CARICOM Summit | Mottley: Fear, resistance to change and closed mind set holding back CSME

Published:Thursday | July 5, 2018 | 9:37 AMJanet Silvera/Senior Gleaner Writer
Prime Minister of Barbados Mia Mottley, addressing the opening ceremony of the 39th Meeting of the Conference of Heads of Government of the Caribbean Community last night.

WESTERN BUREAU:

Firing on all cylinders, Prime Minister of Barbados Mia Mottley last night lashed out at the legal and administrative impediments that have held back the full implementation of the CARICOM Single Market and Economy (CSME), years after it was launched.

Mottley. who is lead head of the CSME, blamed the lack-lustre approach to the full implementation on closed mind sets in some quarters of officialdom guarding their old territories, fearful of, and resistant to, change.

Launched in 2006, the CSME is intended to benefit the people of the region by providing more and better opportunities to produce and sell its goods and services and to attract investment. 

It is intended to create one large market among the participating member states. The main objectives of the CSME include: full use of labour (full employment) and full exploitation of the other factors of production (natural resources and capital).

Addressing the opening ceremony of the 39th Meeting of the Conference of Heads of Government of the Caribbean Community Wednesday night at the Montego Bay Convention Centre, Mottle charged that the region’s leaders had failed, particularly the youths, by not delivering on the lofty promises made behind closed doors.

“We tend to develop these lofty ideas, but when it comes to execution, we hide behind the phrase agreed to in principle,” stated the recently elected prime minister of Barbados.
She described the end result as “malicious compliance”, arguing that the Federation and subsequent attempts at Caribbean nationhood failed in part, precisely because they followed a top-down approach instead of a people-driven one.

“Seven decades later, we cannot afford to repeat those same mistakes,” she warned.

Mottley told the conference that one of the first thing her government did after being elected was to remove the visa requirements for Haitians, because it breached the fundamentals tenets that bind the region under the revised Treaty of Chaguaramas, “namely that of treating each other better than we treat anybody else from outside the Community, and secondly, non-discrimination”.

Barbados she boasted chooses to lead by example and not by default.

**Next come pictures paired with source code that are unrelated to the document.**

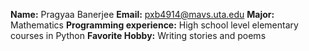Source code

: **Name:** Pragyaa Banerjee
**Email:** pxb4914@mavs.uta.edu
**Major:** Mathematics
**Programming experience:** High school level elementary courses in Python
**Favorite Hobby:** Writing stories and poems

Mottley proffered that it was time to recognise that there was now a constituency of integration by intuition and by belief - a generation of educated, world-wise, confident Caribbean citizens who learn, live and love, trade, work and play together.

 “No boundaries exist in the minds of our young people. They fully recognise the Caribbean space as theirs to exploit, with or without the help of Governments,” declared Mottley.